Bahaya terbesar ketika pandemi melanda jagat kita adalah hampir semua orang terkungkung dengan urusannya masing-masing. Sikap individualisme tampak kuat. Dan bila terjadi demikian maka perjalanan kebersamaan manusia akan terpecah-pecah dan terkotak-kotak.
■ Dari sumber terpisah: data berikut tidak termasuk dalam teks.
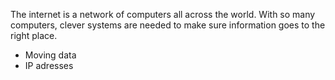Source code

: The internet is a network of computers all across the world. With so many computers, clever systems are needed to make sure information goes to the right place.

- Moving data
- IP adresses
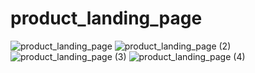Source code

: # product_landing_page
![product_landing_page](https://github.com/user-attachments/assets/149dc0ba-f561-4378-b126-1fc20930805e)
![product_landing_page (2)](https://github.com/user-attachments/assets/7979e486-4d6f-4555-b39e-12c4142021a6)
![product_landing_page (3)](https://github.com/user-attachments/assets/da850b66-83e9-45ad-80fd-880e5d518f1b)
![product_landing_page (4)](https://github.com/user-attachments/assets/f6b37b02-fbd3-478b-85e2-3222b9aaa04a)
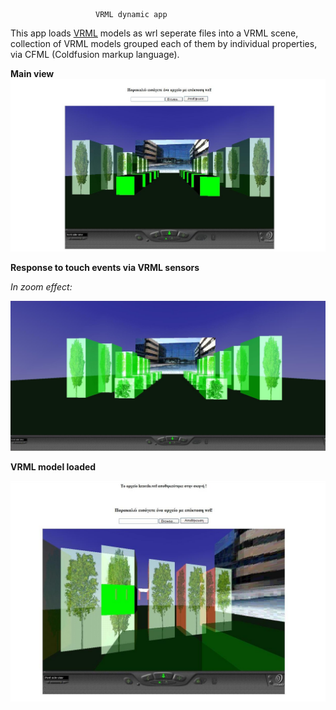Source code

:                        VRML dynamic app

This app loads [VRML](https://www.w3.org/MarkUp/VRML/ "") models as wrl seperate files into a VRML scene, collection of VRML models grouped each of them by individual properties, via CFML (Coldfusion markup language).

**Main view**
![scene.png](img/scene.PNG "")

**Response to touch events via VRML sensors**

*In zoom effect:*

![zoom.png](img/zoom.PNG "")

**VRML model loaded**

![model.png](img/model.PNG "")






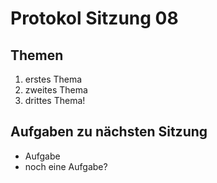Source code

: # Protokol Sitzung 08 #

## Themen ##

  1. erstes Thema
  2. zweites Thema
  3. drittes Thema!


## Aufgaben zu nächsten Sitzung ##

  * Aufgabe
  * noch eine Aufgabe?
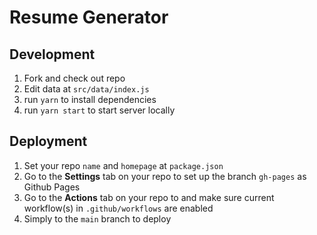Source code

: # Resume Generator

## Development

1. Fork and check out repo
1. Edit data at `src/data/index.js`
1. run `yarn` to install dependencies
1. run `yarn start` to start server locally

## Deployment

1. Set your repo `name` and `homepage` at `package.json`
1. Go to the **Settings** tab on your repo to set up the branch `gh-pages` as Github Pages
1. Go to the **Actions** tab on your repo to and make sure current workflow(s) in `.github/workflows` are enabled
1. Simply to the `main` branch to deploy
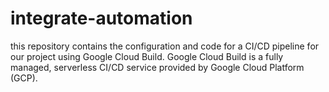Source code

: # integrate-automation
this repository contains the configuration and code for a CI/CD pipeline for our project using Google Cloud Build. Google Cloud Build is a fully managed, serverless CI/CD service provided by Google Cloud Platform (GCP).
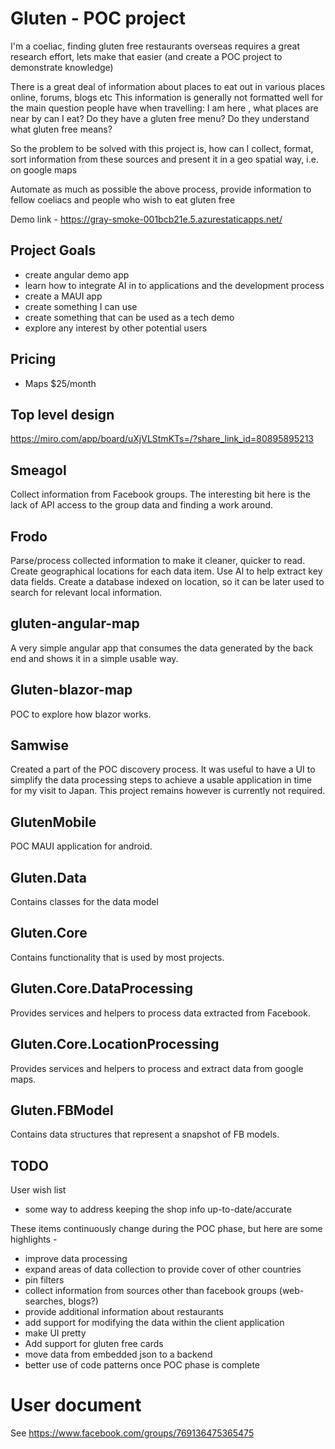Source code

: # Gluten - POC project

I'm a coeliac, finding gluten free restaurants overseas requires a great research effort, lets make that easier (and create a POC project to demonstrate knowledge)

There is a great deal of information about places to eat out in various places online, forums, blogs etc
This information is generally not formatted well for the main question people have when travelling: 
I am here <insert street or city name>, what places are near by can I eat? Do they have a gluten free menu? Do they understand what gluten free means?

So the problem to be solved with this project is, how can I collect, format, sort information from these sources and present it in a geo spatial way, 
i.e. on google maps

Automate as much as possible the above process, provide information to fellow coeliacs and people who wish to eat gluten free

Demo link - https://gray-smoke-001bcb21e.5.azurestaticapps.net/


## Project Goals 

 - create angular demo app
 - learn how to integrate AI in to applications and the development process
 - create a MAUI app
 - create something I can use
 - create something that can be used as a tech demo
 - explore any interest by other potential users
 
## Pricing 

 - Maps $25/month
 

## Top level design 

https://miro.com/app/board/uXjVLStmKTs=/?share_link_id=80895895213

## Smeagol

Collect information from Facebook groups. The interesting bit here is the lack of API access to the group data and finding a work around.

## Frodo

Parse/process collected information to make it cleaner, quicker to read. Create geographical locations for each data item.
Use AI to help extract key data fields.
Create a database indexed on location, so it can be later used to search for relevant local information.

## gluten-angular-map 

A very simple angular app that consumes the data generated by the back end and shows it in a simple usable way.

## Gluten-blazor-map

POC to explore how blazor works.

## Samwise 

Created a part of the POC discovery process. It was useful to have a UI to simplify the data processing steps to achieve a usable 
application in time for my visit to Japan. This project remains however is currently not required.

## GlutenMobile 

POC MAUI application for android. 

## Gluten.Data 

Contains classes for the data model

## Gluten.Core 

Contains functionality that is used by most projects.

## Gluten.Core.DataProcessing

Provides services and helpers to process data extracted from Facebook.

## Gluten.Core.LocationProcessing

Provides services and helpers to process and extract data from google maps.

## Gluten.FBModel

Contains data structures that represent a snapshot of FB models.

## TODO 

User wish list
 - some way to address keeping the shop info up-to-date/accurate

These items continuously change during the POC phase, but here are some highlights -

 - improve data processing
 - expand areas of data collection to provide cover of other countries
 - pin filters
 - collect information from sources other than facebook groups (web-searches, blogs?)
 - provide additional information about restaurants
 - add support for modifying the data within the client application
 - make UI pretty
 - Add support for gluten free cards 
 - move data from embedded json to a backend
 - better use of code patterns once POC phase is complete

# User document

See https://www.facebook.com/groups/769136475365475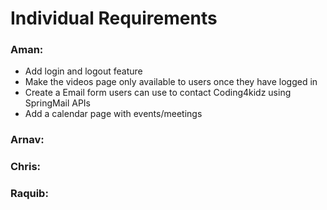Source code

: # Individual Requirements

### Aman:
* Add login and logout feature
* Make the videos page only available to users once they have logged in
* Create a Email form users can use to contact Coding4kidz using SpringMail APIs
* Add a calendar page with events/meetings

### Arnav:

### Chris:

### Raquib:
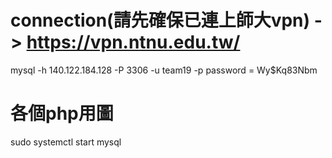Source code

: # connection(請先確保已連上師大vpn) -> https://vpn.ntnu.edu.tw/ 

mysql -h 140.122.184.128 -P 3306 -u team19 -p
password = Wy$Kq83Nbm
 

 # 各個php用圖
 
sudo systemctl start mysql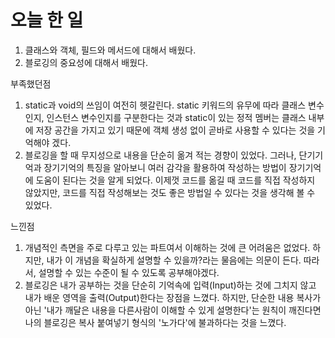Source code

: # 오늘 한 일

1) 클래스와 객체, 필드와 메서드에 대해서 배웠다.
2) 블로깅의 중요성에 대해서 배웠다.

부족했던점

1. static과 void의 쓰임이 여전히 헷갈린다. static 키워드의 유무에 따라
클래스 변수인지, 인스턴스 변수인지를 구분한다는 것과 static이 있는 정적 멤버는 
클래스 내부에 저장 공간을 가지고 있기 때문에 객체 생성 없이 곧바로 사용할 수 있다는 것을 기억해야 겠다.
2. 블로깅을 할 때 무지성으로 내용을 단순히 옮겨 적는 경향이 있었다.
그러나, 단기기억과 장기기억의 특징을 알아보니 여러 감각을 활용하여 작성하는 방법이 
장기기억에 도움이 된다는 것을 알게 되었다. 이제껏 코드를 옮길 때 코드를 직접 작성하지 않았지만,
코드를 직접 작성해보는 것도 좋은 방법일 수 있다는 것을 생각해 볼 수 있었다. 

느낀점
1. 개념적인 측면을 주로 다루고 있는 파트여서 이해하는 것에 큰 어려움은 없었다.
하지만, 내가 이 개념을 확실하게 설명할 수 있을까?라는 물음에는 의문이 든다.
따라서, 설명할 수 있는 수준이 될 수 있도록 공부해야겠다.
2. 블로깅은 내가 공부하는 것을 단순히 기억속에 입력(Input)하는 것에 그치지 않고
내가 배운 영역을 출력(Output)한다는 장점을 느꼈다. 하지만, 단순한 내용 복사가 아닌
'내가 깨달은 내용을 다른사람이 이해할 수 있게 설명한다'는 원칙이 깨진다면
나의 블로깅은 복사 붙여넣기 형식의 '노가다'에 불과하다는 것을 느꼈다.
Orang kaya akan menjadi lebih kaya dan miskin akan terkapar dalam kemelaratan.
Oleh karena itu, berani keluar dan memandang sesama dengan mata penuh perhatian adalah cermin dari sikap pertama dalam menolong mereka yang tak beruntung dikala pandemi.
Kedua, pandemi memang telah mengancam nyawa manusia tetapi habitat manusa tidak pernah akan punah bila kita saling memperhatihkan dan mengakui.
Memberi pengakuan berarti memberi ruang untuk hidup dengan kondisi yang elegan dan terhormat bukan menunjukan aksi yang memecah-belah kebersamaan dan meriuhkan publik. Jelas kenyaman akan hidup bersama terhambat dan terganggu.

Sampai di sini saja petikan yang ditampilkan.